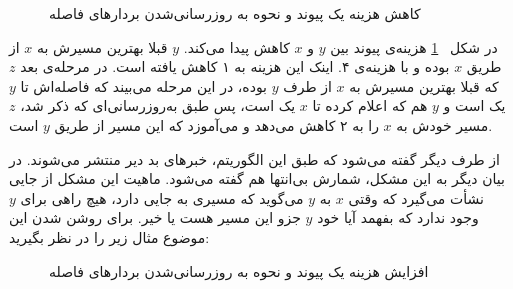  \begin{figure}[H]
\centering
{}
\caption{کاهش هزینه یک پیوند و نحوه به روزرسانی‌شدن بردار‌های فاصله}
\label{fig:goodnews}
\end{figure}
 

 در شکل 
 ~\ref{fig:goodnews}
 هزینه‌ی پیوند بین $y$ و $x$ کاهش پیدا می‌کند. $y$ قبلا بهترین مسیرش به $x$ از طریق $x$ بوده و با هزینه‌ی ۴. اینک این هزینه به ۱ کاهش یافته است. در مرحله‌ی بعد $z$ که قبلا بهترین مسیرش به $x$ از طرف $y$ بوده، در این مرحله می‌بیند که فاصله‌اش تا $y$ یک است و $y$ هم که اعلام کرده تا $x$ یک است، پس طبق به‌روزرسانی‌ای که ذکر شد، $z$  مسیر خودش به $x$ را به ۲ کاهش می‌دهد و می‌آموزد که این مسیر از طریق $y$ است. 
 
 از طرف دیگر گفته می‌شود که طبق این الگوریتم، خبرهای بد دیر منتشر می‌شوند. در بیان دیگر به این مشکل، شمارش بی‌انتها هم گفته می‌شود. ماهیت این مشکل از جایی نشأت می‌گیرد که وقتی $x$ به $y$ می‌گوید که مسیری به جایی دارد، هیچ راهی برای $y$ وجود ندارد که بفهمد آیا خود $y$ جزو این مسیر هست یا خیر. برای روشن شدن این موضوع مثال زیر را در نظر بگیرید: 
 
 \begin{figure}[H]
\centering
{}
\caption{افزایش هزینه یک پیوند و نحوه به روزرسانی‌شدن بردار‌های فاصله}
\label{fig:badnews}
\end{figure}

────

* [TASK BRIEF] An exact retyping of each record, with no pictures, is the answer required.

* [EXERCISE OUTPUT]
  \begin{figure}[H]
\centering
{}
\caption{کاهش هزینه یک پیوند و نحوه به روزرسانی‌شدن بردار‌های فاصله}
\label{fig:goodnews}
\end{figure}
 

 در شکل 
 ~\ref{fig:goodnews}
 هزینه‌ی پیوند بین $y$ و $x$ کاهش پیدا می‌کند. $y$ قبلا بهترین مسیرش به $x$ از طریق $x$ بوده و با هزینه‌ی ۴. اینک این هزینه به ۱ کاهش یافته است. در مرحله‌ی بعد $z$ که قبلا بهترین مسیرش به $x$ از طرف $y$ بوده، در این مرحله می‌بیند که فاصله‌اش تا $y$ یک است و $y$ هم که اعلام کرده تا $x$ یک است، پس طبق به‌روزرسانی‌ای که ذکر شد، $z$  مسیر خودش به $x$ را به ۲ کاهش می‌دهد و می‌آموزد که این مسیر از طریق $y$ است. 
 
 از طرف دیگر گفته می‌شود که طبق این الگوریتم، خبرهای بد دیر منتشر می‌شوند. در بیان دیگر به این مشکل، شمارش بی‌انتها هم گفته می‌شود. ماهیت این مشکل از جایی نشأت می‌گیرد که وقتی $x$ به $y$ می‌گوید که مسیری به جایی دارد، هیچ راهی برای $y$ وجود ندارد که بفهمد آیا خود $y$ جزو این مسیر هست یا خیر. برای روشن شدن این موضوع مثال زیر را در نظر بگیرید: 
 
 \begin{figure}[H]
\centering
{}
\caption{افزایش هزینه یک پیوند و نحوه به روزرسانی‌شدن بردار‌های فاصله}
\label{fig:badnews}
\end{figure}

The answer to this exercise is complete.